A gamba tesa: Sergio Bologna sull’Onda

Quando Sergio Bologna parla, ci si ferma e si ascolta. Con attenzione.

Ecco perciò che "rubo" un articolo di Sergio a Nazioneindiana, ringraziandoli 🙂

Toxic asset – toxic learning

di Sergio Bologna

Nello spirito del ’68 – senza nostalgie nè tormentoni
(dopo un incontro all’Università di Siena, organizzato dal Centro
‘Franco Fortini’ nella Facoltà di Lettere occupata, il 6 novembre 2008)

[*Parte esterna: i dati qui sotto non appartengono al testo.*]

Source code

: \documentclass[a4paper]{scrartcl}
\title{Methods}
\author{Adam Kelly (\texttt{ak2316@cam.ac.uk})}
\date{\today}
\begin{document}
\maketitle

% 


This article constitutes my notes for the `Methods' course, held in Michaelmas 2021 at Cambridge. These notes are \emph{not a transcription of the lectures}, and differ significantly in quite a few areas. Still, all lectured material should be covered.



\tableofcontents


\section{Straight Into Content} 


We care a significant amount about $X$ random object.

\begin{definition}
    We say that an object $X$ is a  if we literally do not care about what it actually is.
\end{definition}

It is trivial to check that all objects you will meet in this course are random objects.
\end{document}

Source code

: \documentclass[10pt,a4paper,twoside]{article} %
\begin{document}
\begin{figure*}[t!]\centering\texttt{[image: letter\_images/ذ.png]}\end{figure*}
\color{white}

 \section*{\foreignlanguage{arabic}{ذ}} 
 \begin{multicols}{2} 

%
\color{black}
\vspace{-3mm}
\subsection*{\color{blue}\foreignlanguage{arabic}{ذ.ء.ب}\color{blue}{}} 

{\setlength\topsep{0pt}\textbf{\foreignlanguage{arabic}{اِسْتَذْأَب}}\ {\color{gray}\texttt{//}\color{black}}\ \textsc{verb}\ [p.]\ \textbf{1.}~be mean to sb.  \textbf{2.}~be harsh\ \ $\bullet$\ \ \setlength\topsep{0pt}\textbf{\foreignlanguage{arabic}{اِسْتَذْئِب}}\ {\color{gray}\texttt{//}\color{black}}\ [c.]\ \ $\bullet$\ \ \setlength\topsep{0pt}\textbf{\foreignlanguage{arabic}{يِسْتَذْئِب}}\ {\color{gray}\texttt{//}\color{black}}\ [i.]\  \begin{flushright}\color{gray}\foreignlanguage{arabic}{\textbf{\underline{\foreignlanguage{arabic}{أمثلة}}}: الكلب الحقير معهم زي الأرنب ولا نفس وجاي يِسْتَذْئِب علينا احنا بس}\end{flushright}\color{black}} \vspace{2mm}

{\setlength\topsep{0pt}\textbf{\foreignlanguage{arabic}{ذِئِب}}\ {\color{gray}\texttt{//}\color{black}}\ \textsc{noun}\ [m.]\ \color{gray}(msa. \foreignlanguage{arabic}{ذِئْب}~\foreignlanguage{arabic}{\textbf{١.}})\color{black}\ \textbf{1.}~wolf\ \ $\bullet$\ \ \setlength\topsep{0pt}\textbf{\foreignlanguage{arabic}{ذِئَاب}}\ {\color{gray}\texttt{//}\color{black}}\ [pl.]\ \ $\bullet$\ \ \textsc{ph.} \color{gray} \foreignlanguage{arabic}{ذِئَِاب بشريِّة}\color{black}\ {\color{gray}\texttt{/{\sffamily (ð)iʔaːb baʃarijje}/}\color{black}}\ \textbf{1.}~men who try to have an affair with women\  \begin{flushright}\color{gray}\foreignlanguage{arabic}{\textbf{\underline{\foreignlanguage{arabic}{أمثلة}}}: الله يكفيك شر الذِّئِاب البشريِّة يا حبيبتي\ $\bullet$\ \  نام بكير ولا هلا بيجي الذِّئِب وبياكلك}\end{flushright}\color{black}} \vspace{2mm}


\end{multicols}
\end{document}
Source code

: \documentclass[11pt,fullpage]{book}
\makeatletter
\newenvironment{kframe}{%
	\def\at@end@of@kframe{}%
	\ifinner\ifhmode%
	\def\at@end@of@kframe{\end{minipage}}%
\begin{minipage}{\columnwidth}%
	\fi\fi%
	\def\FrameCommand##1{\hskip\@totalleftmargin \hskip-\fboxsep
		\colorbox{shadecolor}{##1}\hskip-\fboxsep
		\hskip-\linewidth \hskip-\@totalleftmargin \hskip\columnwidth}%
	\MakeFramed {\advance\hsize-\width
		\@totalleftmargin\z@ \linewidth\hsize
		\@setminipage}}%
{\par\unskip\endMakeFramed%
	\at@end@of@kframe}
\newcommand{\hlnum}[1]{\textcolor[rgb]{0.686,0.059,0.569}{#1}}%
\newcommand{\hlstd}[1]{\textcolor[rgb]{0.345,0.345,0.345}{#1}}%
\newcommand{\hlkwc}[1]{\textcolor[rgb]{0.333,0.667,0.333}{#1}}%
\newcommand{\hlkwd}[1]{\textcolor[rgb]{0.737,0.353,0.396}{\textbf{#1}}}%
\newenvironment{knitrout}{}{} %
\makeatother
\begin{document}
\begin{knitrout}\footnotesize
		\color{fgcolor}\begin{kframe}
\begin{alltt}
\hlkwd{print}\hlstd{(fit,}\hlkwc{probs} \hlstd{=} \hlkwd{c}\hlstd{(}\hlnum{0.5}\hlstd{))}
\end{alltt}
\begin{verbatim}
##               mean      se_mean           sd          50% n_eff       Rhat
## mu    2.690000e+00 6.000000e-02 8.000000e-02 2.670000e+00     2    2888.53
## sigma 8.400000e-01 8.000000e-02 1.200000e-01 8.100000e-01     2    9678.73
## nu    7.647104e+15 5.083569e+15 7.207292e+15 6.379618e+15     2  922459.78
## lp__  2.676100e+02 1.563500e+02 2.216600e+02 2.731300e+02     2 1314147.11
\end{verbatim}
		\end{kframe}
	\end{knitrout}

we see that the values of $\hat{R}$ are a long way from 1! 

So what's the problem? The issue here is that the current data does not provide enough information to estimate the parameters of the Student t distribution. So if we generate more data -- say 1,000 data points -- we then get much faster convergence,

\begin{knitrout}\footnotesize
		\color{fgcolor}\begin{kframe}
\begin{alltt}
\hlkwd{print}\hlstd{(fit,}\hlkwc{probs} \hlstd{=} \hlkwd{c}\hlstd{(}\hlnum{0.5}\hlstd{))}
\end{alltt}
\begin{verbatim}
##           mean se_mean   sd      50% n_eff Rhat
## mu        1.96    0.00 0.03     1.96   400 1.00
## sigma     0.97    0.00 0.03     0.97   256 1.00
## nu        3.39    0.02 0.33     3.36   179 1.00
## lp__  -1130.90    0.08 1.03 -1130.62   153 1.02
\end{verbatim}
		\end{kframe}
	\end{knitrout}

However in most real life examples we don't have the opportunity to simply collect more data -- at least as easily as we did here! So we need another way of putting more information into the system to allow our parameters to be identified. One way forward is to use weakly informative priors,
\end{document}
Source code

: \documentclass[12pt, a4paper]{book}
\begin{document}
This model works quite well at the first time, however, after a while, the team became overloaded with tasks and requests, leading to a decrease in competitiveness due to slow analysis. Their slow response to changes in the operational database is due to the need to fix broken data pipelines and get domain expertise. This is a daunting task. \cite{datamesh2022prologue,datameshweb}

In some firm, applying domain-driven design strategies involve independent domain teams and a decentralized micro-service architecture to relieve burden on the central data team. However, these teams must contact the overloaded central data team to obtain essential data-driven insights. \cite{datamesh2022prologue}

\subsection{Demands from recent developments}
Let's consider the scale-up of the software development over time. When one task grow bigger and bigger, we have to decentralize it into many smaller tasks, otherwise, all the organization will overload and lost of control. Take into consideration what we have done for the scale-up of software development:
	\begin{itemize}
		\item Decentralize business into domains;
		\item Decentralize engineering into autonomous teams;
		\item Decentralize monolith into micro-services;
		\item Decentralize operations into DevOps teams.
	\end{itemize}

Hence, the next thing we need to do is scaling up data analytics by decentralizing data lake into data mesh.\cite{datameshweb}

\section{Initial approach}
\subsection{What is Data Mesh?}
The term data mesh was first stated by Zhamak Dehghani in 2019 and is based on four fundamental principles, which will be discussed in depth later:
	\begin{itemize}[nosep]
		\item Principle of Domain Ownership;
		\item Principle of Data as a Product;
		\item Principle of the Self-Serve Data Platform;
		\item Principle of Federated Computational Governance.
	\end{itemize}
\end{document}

State vivendo un’esperienza eccezionale, l’esperienza di una crisi
economica che nemmeno i vostri genitori e forse nemmeno i vostri nonni
hanno mai conosciuto. Un’esperienza dura, drammatica, dovete cercare di
approfittarne, di cavarne insegnamenti che vi consentano di non
restarvi schiacciati, travolti. Non avete chi ve ne può parlare con
cognizione diretta, i vostri docenti stessi la crisi precedente, quella
del 1929, l’hanno studiata sui libri, come si studia la storia della
Rivoluzione Francese o della Prima Guerra Mondiale.
Ho letto che l’Ufficio di statistica del lavoro degli Stati Uniti
prevede che nel 2009 un quarto dei lavoratori americani perderà il
posto.
Qui da noi tira ancora un’aria da “tutto va ben, madama la marchesa”,
si parla di recessione, sì, ma con un orizzonte temporale limitato, nel
2010 dovrebbe già andar meglio e la ripresa del prossimo ciclo
iniziare. Spero che sia così, ma mi fido poco delle loro prognosi.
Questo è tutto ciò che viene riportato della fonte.